第197話妙案
「しかし、どうしたものだ?」
未だに名前が決まらないサークルのメンバーが集まり、完売させるための方法を考えている。
今更ながら、基地の部屋をこんなことに使ってはいけないのではないのか?
「ウチに名案があるで。いや、言わずとも知れたことやな」
何故か含みのある言い方をする。
「いいものがあるなら、聞くけど」
同じサークルだし、もう敬語はやめた。
「一樹はん、ここに集まっている、女の子を見てみい。そしたら気が付くやろ?」
どういう意味かよく分からないまま、見渡してみた。
多国籍ではあるが、それがどう関係あるのだろう?
「まさか、彼女たちは……」
一名の例外を除き、全員が古き時代からの秘儀を受け継ぐ、正真正銘の魔女である。
これを内容に反映させれば、他とは違う作品になるわけだ。
「そうや。
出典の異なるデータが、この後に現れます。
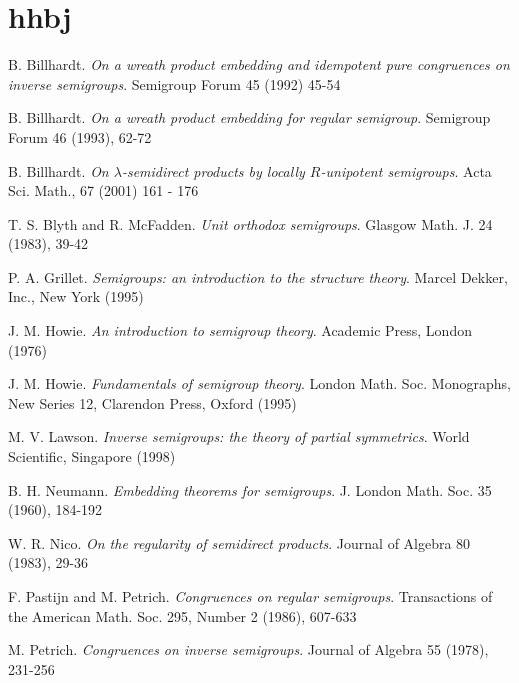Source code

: \documentclass[12pt,a4paper,twoside]{report}
\theoremstyle{remark}
\theoremstyle{example}
\begin{document}

\newpage
\thispagestyle{empty}
\null


\newpage
\thispagestyle{empty}
\null







\chapter{hhbj}
\newpage
{}
\setcounter{section}{0}
\begin{thebibliography}{x}

 B. Billhardt. {\it On a wreath product embedding and idempotent pure congruences on inverse semigroups}. Semigroup Forum 45 (1992) 45-54

 B. Billhardt. {\it On a wreath product embedding for regular semigroup}. Semigroup Forum 46 (1993), 62-72

 B. Billhardt. {\it On $\lambda$-semidirect  products by locally $R$-unipotent semigroups}. Acta Sci. Math., 67 (2001) 161 - 176

 T. S. Blyth and R. McFadden. {\it Unit orthodox semigroups}. Glasgow Math. J. 24 (1983), 39-42

 P. A. Grillet. {\it Semigroups: an introduction to the structure theory}. Marcel Dekker, Inc., New York (1995)

 J. M. Howie. {\it An introduction to semigroup theory}. Academic Press, London (1976)

 J. M. Howie. {\it Fundamentals of semigroup theory}. London Math. Soc. Monographs, New Series 12, Clarendon Press, Oxford (1995)

 M. V. Lawson. {\it Inverse semigroups: the theory of partial symmetrics}. World Scientific, Singapore (1998)

 B. H. Neumann. {\it Embedding theorems for semigroups}. J. London Math. Soc. 35 (1960), 184-192

 W. R. Nico. {\it On the regularity of semidirect products}. Journal of Algebra 80 (1983), 29-36

 F. Pastijn and M. Petrich. {\it Congruences on regular semigroups}. Transactions of the American Math. Soc. 295, Number 2 (1986), 607-633

 M. Petrich. {\it Congruences on inverse semigroups}. Journal of Algebra 55 (1978), 231-256


\end{thebibliography}
\end{document}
全員が紛れもない美少女やで」
「違った」
俺はもちろんずっこける。
「それが何か関係あるのか?」
美少女が作っても、いい作品になると思わないが。
「イベントに来るのは男が多いし、女だってウチみたいな趣味のヤツも多いで。そんな中に、美少女だけしかいないサークルがあったとしてみい。間違いなく話題になるで」
「ようは、彼女らを客寄せに利用すると」
俺は彼女らの彼氏ではないが、できれば気持ち悪い男への見世物にしたくはないのだが。
本人たちも、嫌がるんじゃないのか?
「まあ、ボクはそんなのは慣れっこだし。あ、もしかして、嫌がってくれているのかな?」
自称嫁はこんな感じだった。
「私はサラが望まないことはさせたくないですし、これはあいつ等の力をそぐチャンスですからね。見世物は嬉しくないですが、我慢しましょう」
先輩まで。
「わたくしはよしかさまの意見に従いましょう。遠まわしではありますが、日本のためになりますしね」
約一名を除き、賛同した。
当然、全員の視線が最後の一名に向く。
「分かった。やればいいんだろ? 実験体よりはマシだからな」
彼女はかなりの自虐ネタだった。